> Your instructions
Using the data below, show every line where the word "from" occurs.

....

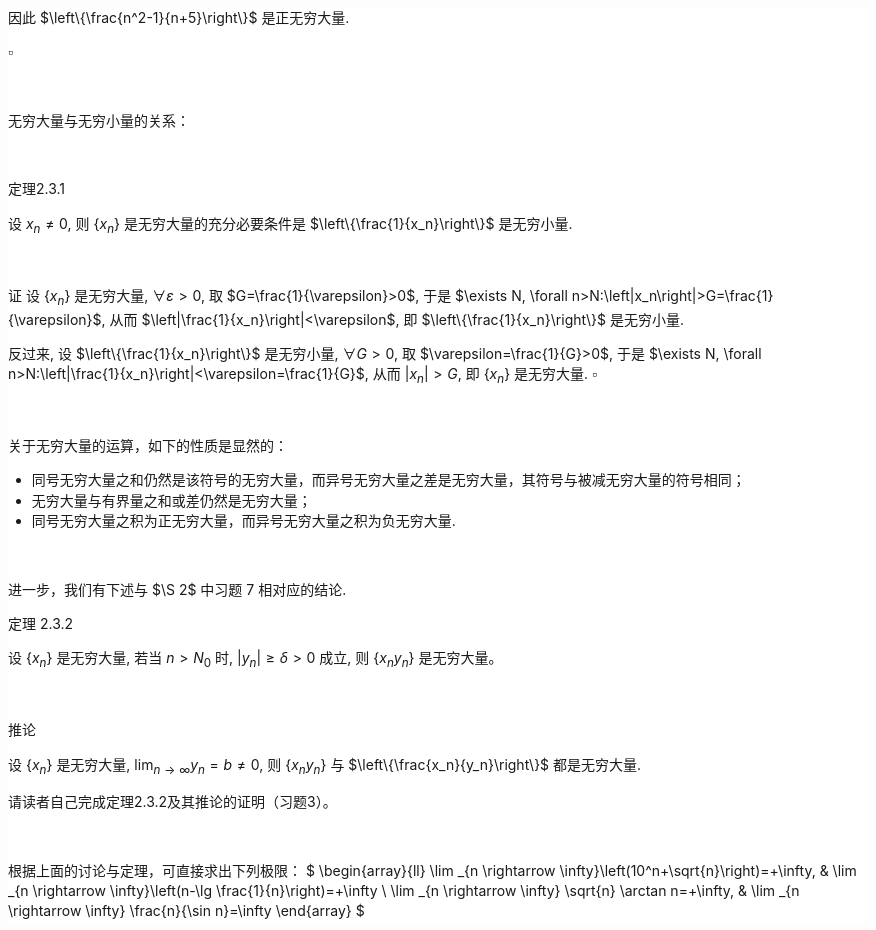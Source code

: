 因此 $\left\{\frac{n^2-1}{n+5}\right\}$ 是正无穷大量.

$\square$

$~$

无穷大量与无穷小量的关系：

$~$

定理2.3.1

设 $x_n \neq 0$, 则 $\left\{x_n\right\}$ 是无穷大量的充分必要条件是 $\left\{\frac{1}{x_n}\right\}$ 是无穷小量.

$~$

证 设 $\left\{x_n\right\}$ 是无穷大量, $\forall \varepsilon>0$, 取 $G=\frac{1}{\varepsilon}>0$, 于是 $\exists N, \forall n>N:\left|x_n\right|>G=\frac{1}{\varepsilon}$, 从而 $\left|\frac{1}{x_n}\right|<\varepsilon$, 即 $\left\{\frac{1}{x_n}\right\}$ 是无穷小量.

反过来, 设 $\left\{\frac{1}{x_n}\right\}$ 是无穷小量, $\forall G>0$, 取 $\varepsilon=\frac{1}{G}>0$, 于是 $\exists N, \forall n>N:\left|\frac{1}{x_n}\right|<\varepsilon=\frac{1}{G}$, 从而 $\left|x_n\right|>G$, 即 $\left\{x_n\right\}$ 是无穷大量.
$\square$

$~$

关于无穷大量的运算，如下的性质是显然的：

+ 同号无穷大量之和仍然是该符号的无穷大量，而异号无穷大量之差是无穷大量，其符号与被减无穷大量的符号相同；
+ 无穷大量与有界量之和或差仍然是无穷大量；
+ 同号无穷大量之积为正无穷大量，而异号无穷大量之积为负无穷大量.

$~$

进一步，我们有下述与 $\S 2$ 中习题 7 相对应的结论.

定理 2.3.2

设 $\left\{x_n\right\}$ 是无穷大量, 若当 $n>N_0$ 时, $\left|y_n\right| \geqslant \delta>0$ 成立, 则 $\left\{x_n y_n\right\}$ 是无穷大量。

$~$

推论

设 $\left\{x_n\right\}$ 是无穷大量, $\lim _{n \rightarrow \infty} y_n=b \neq 0$, 则 $\left\{x_n y_n\right\}$ 与 $\left\{\frac{x_n}{y_n}\right\}$ 都是无穷大量.

请读者自己完成定理2.3.2及其推论的证明（习题3）。

$~$

根据上面的讨论与定理，可直接求出下列极限：
$
\begin{array}{ll}
\lim _{n \rightarrow \infty}\left(10^n+\sqrt{n}\right)=+\infty, & \lim _{n \rightarrow \infty}\left(n-\lg \frac{1}{n}\right)=+\infty \\
\lim _{n \rightarrow \infty} \sqrt{n} \arctan n=+\infty, & \lim _{n \rightarrow \infty} \frac{n}{\sin n}=\infty
\end{array}
$
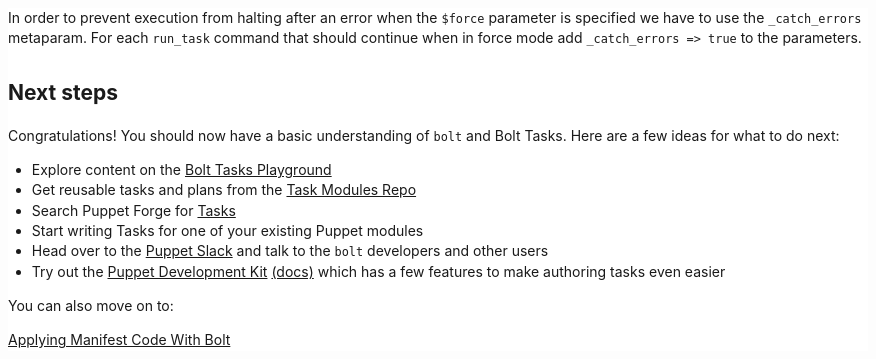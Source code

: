 In order to prevent execution from halting after an error when the `$force`
parameter is specified we have to use the `_catch_errors` metaparam. For each
`run_task` command  that should continue when in force mode add `_catch_errors =>
true` to the parameters.

## Next steps

Congratulations! You should now have a basic understanding of `bolt` and Bolt Tasks. Here are a few ideas for what to do next:

* Explore content on the [Bolt Tasks Playground](https://github.com/puppetlabs/tasks-playground)
* Get reusable tasks and plans from the [Task Modules Repo](https://github.com/puppetlabs/task-modules)
* Search Puppet Forge for [Tasks](https://forge.puppet.com/modules?with_tasks=yes)
* Start writing Tasks for one of your existing Puppet modules
* Head over to the [Puppet Slack](https://slack.puppet.com/) and talk to the `bolt` developers and other users
* Try out the [Puppet Development Kit](https://puppet.com/download-puppet-development-kit) [(docs)](https://docs.puppet.com/pdk/latest/index.html) which has a few features to make authoring tasks even easier

You can also move on to:

[Applying Manifest Code With Bolt](../11-apply-manifest-code)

....

> Reply
: In order to prevent execution from halting after an error when the `$force`
* Get reusable tasks and plans from the [Task Modules Repo](https://github.com/puppetlabs/task-modules)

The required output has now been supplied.